# Thanks To Hakim - I Have A Mirage Mk111



## quoll (Apr 20, 2006)

With great thanks to Hakim, I am now the proud owner of (ex-)his Mirage Mk111. An easy and smooth transaction.

- and very nice it is too. Better in the flesh than I expected. No photo just yet but then you've all seen it already haven't you?

I have one of Roy's oysters on the way, but I suspect it is going to live mostly on a NATO.


----------



## salmonia (Apr 25, 2006)

congrats!...enjoy!......welcome to the club..........









regards,

salmonia


----------



## James (Jul 17, 2006)

congrats, I have been eyeing one too


----------



## PhilM (Nov 5, 2004)

Very nice I keep looking at those but Roys new RLT 36 has got in it's way









One day


----------



## quoll (Apr 20, 2006)

Thanks guys! maybe I'll post some pictures on various straps & bracelets when they arrive.


----------



## hakim (Sep 13, 2004)

Glad you like it Quoll. Its a great watch!


----------



## quoll (Apr 20, 2006)

potz said:


> By Oyster do you mean the brand-spanking new RLT36 "Nautilus"?

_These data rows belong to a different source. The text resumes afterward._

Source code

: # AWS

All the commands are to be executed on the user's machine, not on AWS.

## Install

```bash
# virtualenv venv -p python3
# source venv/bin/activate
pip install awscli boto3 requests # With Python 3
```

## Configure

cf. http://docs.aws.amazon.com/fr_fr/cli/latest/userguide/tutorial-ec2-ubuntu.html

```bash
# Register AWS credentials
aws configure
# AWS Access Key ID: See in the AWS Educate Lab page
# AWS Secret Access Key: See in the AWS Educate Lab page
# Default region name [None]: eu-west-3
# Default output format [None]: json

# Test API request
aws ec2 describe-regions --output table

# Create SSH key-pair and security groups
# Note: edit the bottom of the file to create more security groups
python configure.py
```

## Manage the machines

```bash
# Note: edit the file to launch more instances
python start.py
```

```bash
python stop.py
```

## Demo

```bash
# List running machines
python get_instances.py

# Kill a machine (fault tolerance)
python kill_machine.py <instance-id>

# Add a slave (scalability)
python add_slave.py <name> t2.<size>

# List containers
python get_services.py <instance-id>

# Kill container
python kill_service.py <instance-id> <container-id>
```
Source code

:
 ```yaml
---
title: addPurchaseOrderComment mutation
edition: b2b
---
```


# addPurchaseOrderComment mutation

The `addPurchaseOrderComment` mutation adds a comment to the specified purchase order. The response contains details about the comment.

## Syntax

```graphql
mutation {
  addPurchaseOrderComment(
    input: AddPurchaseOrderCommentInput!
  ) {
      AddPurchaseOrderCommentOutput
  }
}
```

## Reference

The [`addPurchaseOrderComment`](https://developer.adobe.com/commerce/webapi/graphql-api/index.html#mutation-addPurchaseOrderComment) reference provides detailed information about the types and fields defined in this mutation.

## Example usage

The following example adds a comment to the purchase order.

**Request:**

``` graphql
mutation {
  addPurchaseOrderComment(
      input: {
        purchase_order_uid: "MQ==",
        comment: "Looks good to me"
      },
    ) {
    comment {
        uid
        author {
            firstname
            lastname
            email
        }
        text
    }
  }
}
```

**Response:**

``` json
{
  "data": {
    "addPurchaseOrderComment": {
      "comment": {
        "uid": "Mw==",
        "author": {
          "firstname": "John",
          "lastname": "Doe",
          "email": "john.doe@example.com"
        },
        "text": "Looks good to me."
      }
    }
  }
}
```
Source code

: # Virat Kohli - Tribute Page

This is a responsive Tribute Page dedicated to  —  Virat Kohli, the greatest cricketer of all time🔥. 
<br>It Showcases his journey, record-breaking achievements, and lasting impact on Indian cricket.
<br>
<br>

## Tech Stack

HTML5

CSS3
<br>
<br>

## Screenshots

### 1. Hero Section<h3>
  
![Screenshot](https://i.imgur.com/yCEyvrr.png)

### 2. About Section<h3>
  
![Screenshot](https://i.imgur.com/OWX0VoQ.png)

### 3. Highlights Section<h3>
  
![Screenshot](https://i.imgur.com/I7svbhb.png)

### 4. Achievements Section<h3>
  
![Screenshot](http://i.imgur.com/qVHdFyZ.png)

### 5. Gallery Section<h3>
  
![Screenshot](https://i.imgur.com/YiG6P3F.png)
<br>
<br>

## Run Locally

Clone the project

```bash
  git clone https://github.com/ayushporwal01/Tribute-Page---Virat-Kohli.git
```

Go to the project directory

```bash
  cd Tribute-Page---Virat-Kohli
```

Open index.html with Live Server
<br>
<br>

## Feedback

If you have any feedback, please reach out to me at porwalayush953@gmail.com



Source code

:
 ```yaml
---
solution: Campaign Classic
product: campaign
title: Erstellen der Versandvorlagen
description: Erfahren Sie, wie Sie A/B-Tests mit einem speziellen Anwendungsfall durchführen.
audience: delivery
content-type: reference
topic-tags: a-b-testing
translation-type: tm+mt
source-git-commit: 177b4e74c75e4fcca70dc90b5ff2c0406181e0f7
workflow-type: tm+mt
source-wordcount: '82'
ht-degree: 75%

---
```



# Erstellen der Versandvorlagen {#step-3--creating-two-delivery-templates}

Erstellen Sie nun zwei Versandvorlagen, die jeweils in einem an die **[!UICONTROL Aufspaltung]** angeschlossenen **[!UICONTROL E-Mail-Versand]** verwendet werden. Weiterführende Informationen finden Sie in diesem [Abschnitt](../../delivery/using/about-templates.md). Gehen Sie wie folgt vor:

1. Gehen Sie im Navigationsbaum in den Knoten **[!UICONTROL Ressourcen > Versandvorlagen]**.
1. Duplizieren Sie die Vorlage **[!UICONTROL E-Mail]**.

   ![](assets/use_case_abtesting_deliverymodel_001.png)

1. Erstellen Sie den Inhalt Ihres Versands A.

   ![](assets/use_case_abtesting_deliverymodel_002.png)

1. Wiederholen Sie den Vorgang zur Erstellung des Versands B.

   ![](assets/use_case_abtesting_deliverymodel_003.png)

Um, no - I mean one of his oyster bracelets:

http://www.rltwatches.com/acatalog/Bracelets.html

I have followed the RLT36 thread though - looks like it is going to be a nice watch and in very limited numbers.


----------



## quoll (Apr 20, 2006)

Well, maybe one photo....


----------



## Steve264 (May 29, 2006)

Get that put on a grey NATO immediately..!


----------



## quoll (Apr 20, 2006)

Steve264 said:


> Get that put on a grey NATO immediately..!


You mean you don't like sage green canvas and leather Darelenas? I have a 20mm Grey NATO on the way. Meanwhile the bracelet has arrived!


----------



## watchless (Jan 21, 2005)

Nice watch quoll!

Looking forward to see that one on grey NATO!

post pics please.....









~jacob


----------



## PhilM (Nov 5, 2004)

Looks like they made for each other quoll


----------